People plan their vacations and trips in a variety of ways. Some are travel agent planners, who book flights, tours, accommodation and transport through a third-party agent who does all the hard work. This method is fantastic because it takes the stress away and means someone else does the grunt work hunting down the best deals. However you are often confined to certain airlines, hotels or tour itineraries that aren’t overly flexible. Also in my experience, travel agents cost more money than if you do it yourself. However I have been pleasantly surprised with this trip – my Mom recommended STA Travel as they do discounts on flights if you are a student and/or under 26 years old. Which means, thanks to my star agent Nicola, that I bought a round the world ticket, flying Chch-Singapore-London-Barcelona-LA-Christchurch all for under NZ$3,000, and on Star Alliance (which means I get airpoints and fingers crossed I will make it to gold status by the end!). However the only thing with STA is that they can’t book air asia or other budget airlines, which means that all the internal flights have to be booked outside a travel agent, to get the cheapest deals.

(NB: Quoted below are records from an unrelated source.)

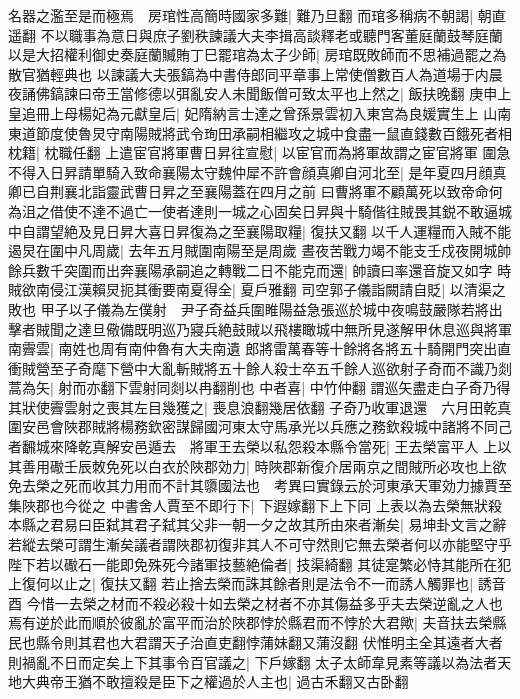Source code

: 名器之濫至是而極焉　房琯性高簡時國家多難|{
	難乃旦翻}
而琯多稱病不朝謁|{
	朝直遥翻}
不以職事為意日與庶子劉秩諫議大夫李揖高談釋老或聽門客董庭蘭鼓琴庭蘭以是大招權利御史奏庭蘭贓賄丁巳罷琯為太子少師|{
	房琯既敗師而不思補過罷之為散官猶輕典也}
以諫議大夫張鎬為中書侍郎同平章事上常使僧數百人為道場于内晨夜誦佛鎬諫曰帝王當修德以弭亂安人未聞飯僧可致太平也上然之|{
	飯扶晚翻}
庚申上皇追冊上母楊妃為元獻皇后|{
	妃隋納言士達之曾孫景雲初入東宫為良媛實生上}
山南東道節度使魯炅守南陽賊將武令珣田承嗣相繼攻之城中食盡一鼠直錢數百餓死者相枕籍|{
	枕職任翻}
上遣宦官將軍曹日昇往宣慰|{
	以宦官而為將軍故謂之宦官將軍}
圍急不得入日昇請單騎入致命襄陽太守魏仲犀不許會顔真卿自河北至|{
	是年夏四月顔真卿已自荆襄北詣靈武曹日昇之至襄陽蓋在四月之前}
曰曹將軍不顧萬死以致帝命何為沮之借使不達不過亡一使者達則一城之心固矣日昇與十騎偕往賊畏其鋭不敢逼城中自謂望絶及見日昇大喜日昇復為之至襄陽取糧|{
	復扶又翻}
以千人運糧而入賊不能遏炅在圍中凡周歲|{
	去年五月賊圍南陽至是周歲}
晝夜苦戰力竭不能支壬戍夜開城帥餘兵數千突圍而出奔襄陽承嗣追之轉戰二日不能克而還|{
	帥讀曰率還音旋又如字}
時賊欲南侵江漢賴炅扼其衝要南夏得全|{
	夏戶雅翻}
司空郭子儀詣闕請自貶|{
	以清渠之敗也}
甲子以子儀為左僕射　尹子奇益兵圍睢陽益急張巡於城中夜鳴鼓嚴隊若將出擊者賊聞之達旦儆備既明巡乃寢兵絶鼓賊以飛樓瞰城中無所見遂解甲休息巡與將軍南霽雲|{
	南姓也周有南仲魯有大夫南遺}
郎將雷萬春等十餘將各將五十騎開門突出直衝賊營至子奇麾下營中大亂斬賊將五十餘人殺士卒五千餘人巡欲射子奇而不識乃剡蒿為矢|{
	射而亦翻下雲射同剡以冉翻削也}
中者喜|{
	中竹仲翻}
謂巡矢盡走白子奇乃得其狀使霽雲射之喪其左目幾獲之|{
	喪息浪翻幾居依翻}
子奇乃收軍退還　六月田乾真圍安邑會陜郡賊將楊務欽密謀歸國河東太守馬承光以兵應之務欽殺城中諸將不同己者飜城來降乾真解安邑遁去　將軍王去榮以私怨殺本縣令當死|{
	王去榮富平人}
上以其善用礮壬辰敇免死以白衣於陜郡効力|{
	時陜郡新復介居兩京之間賊所必攻也上欲免去榮之死而收其力用而不計其隳國法也　考異曰實錄云於河東承天軍効力據賈至集陜郡也今從之}
中書舍人賈至不即行下|{
	下遐嫁翻下上下同}
上表以為去榮無狀殺本縣之君易曰臣弑其君子弑其父非一朝一夕之故其所由來者漸矣|{
	易坤卦文言之辭}
若縱去榮可謂生漸矣議者謂陜郡初復非其人不可守然則它無去榮者何以亦能堅守乎陛下若以礮石一能即免殊死今諸軍技藝絶倫者|{
	技渠綺翻}
其徒寔繁必恃其能所在犯上復何以止之|{
	復扶又翻}
若止捨去榮而誅其餘者則是法令不一而誘人觸罪也|{
	誘音酉}
今惜一去榮之材而不殺必殺十如去榮之材者不亦其傷益多乎夫去榮逆亂之人也焉有逆於此而順於彼亂於富平而治於陜郡悖於縣君而不悖於大君歟|{
	夫音扶去榮縣民也縣令則其君也大君謂天子治直吏翻悖蒲妹翻又蒲沒翻}
伏惟明主全其遠者大者則禍亂不日而定矣上下其事令百官議之|{
	下戶嫁翻}
太子太師韋見素等議以為法者天地大典帝王猶不敢擅殺是臣下之權過於人主也|{
	過古禾翻又古卧翻}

This leads me to another type of planner – the self-sufficient planner who takes booking into their own hands. This type of planner differs from the third type – the ‘wing-it’ planner (yes, a contradiction in terms!) who books things themselves, but doesn’t really truly “book”. The wing-it planner does exactly that – wings it. Checks into hotels when they arrive to a city, books flights on the day or a few days before once they decide what they want to do. Doesn’t look at or book tours before leaving home. Does things last-minute. Often things work out for wing-it planners, however things only work out if you are ok with winging it and taking things as they come.

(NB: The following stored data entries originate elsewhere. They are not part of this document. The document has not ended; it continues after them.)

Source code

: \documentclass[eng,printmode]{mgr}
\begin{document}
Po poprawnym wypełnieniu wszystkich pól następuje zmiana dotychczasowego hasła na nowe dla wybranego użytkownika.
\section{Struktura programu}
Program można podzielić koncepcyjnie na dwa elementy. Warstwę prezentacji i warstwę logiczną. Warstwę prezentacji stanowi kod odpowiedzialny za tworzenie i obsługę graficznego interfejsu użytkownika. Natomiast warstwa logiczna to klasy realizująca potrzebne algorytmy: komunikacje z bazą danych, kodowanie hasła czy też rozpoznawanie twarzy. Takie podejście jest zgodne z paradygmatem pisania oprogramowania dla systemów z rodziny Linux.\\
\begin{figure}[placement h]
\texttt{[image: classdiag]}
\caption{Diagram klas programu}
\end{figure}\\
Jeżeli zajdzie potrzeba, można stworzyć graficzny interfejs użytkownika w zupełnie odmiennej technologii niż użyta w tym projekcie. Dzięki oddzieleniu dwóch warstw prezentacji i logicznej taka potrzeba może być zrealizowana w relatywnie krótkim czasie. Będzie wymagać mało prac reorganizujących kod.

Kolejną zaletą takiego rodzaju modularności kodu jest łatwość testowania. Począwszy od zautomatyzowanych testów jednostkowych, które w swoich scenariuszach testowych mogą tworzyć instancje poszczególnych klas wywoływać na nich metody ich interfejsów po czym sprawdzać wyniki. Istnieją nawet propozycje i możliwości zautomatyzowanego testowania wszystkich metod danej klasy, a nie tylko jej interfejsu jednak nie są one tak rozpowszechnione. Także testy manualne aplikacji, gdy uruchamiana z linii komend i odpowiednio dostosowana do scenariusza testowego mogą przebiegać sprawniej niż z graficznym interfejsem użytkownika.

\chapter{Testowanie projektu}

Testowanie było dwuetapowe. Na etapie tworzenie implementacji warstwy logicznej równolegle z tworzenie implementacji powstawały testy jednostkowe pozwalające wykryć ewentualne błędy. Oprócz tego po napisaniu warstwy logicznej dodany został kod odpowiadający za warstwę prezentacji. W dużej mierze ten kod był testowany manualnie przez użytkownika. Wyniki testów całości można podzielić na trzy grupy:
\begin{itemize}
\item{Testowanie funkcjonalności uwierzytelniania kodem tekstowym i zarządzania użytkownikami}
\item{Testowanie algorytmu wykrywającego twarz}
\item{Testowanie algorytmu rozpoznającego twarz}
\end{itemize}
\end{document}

I, am not a wing-it planner. I am an organiser. A micro-manager. I color coördinate and cross-reference my travel guide books. I print out all flight and hotel confirmations, have them in order, tabbed, ready for access. I print out maps, know how to get from the airport to the hotel, and what the check in and check out times are. Although I often book later than I should (when there are only one or two rooms left), I have narrowed my hotel down using Trip Advisor, blogs, lonely planet guides, a variety of booking websites and with knowledge of what the pros and cons of the place I decide to stay in. So although I have a friend who recently travelled South East Asia, and bought a tablet so they could book everything when they arrived and book bus tickets etc when there, they blatantly told me that they knew I could not survive like that. I am too much of an organiser. I would not be able to handle flying into a city without a place to stay, and venturing out to find accommodation. I protested, albeit weakly, but then came to the same conclusion that I would not be able to travel like that, no matter how much I think I could.
But is this a bad thing?
I justify my extreme organisation on the fact that when I am overseas, I have a limited amount of time, and I therefore want to take full advantage of my time there. I want a place to stay so I don’t waste time looking for hotels and bargaining to get a good rate. I want to know the attractions so I know a rough idea of what to do each day, and what is close to one another so I don’t miss out. I also want to know how to get around, so I am not taken advantage of, and know the best and most efficient way, especially when buses or trains are involved, and can truly enjoy the trip as stress-free as possible.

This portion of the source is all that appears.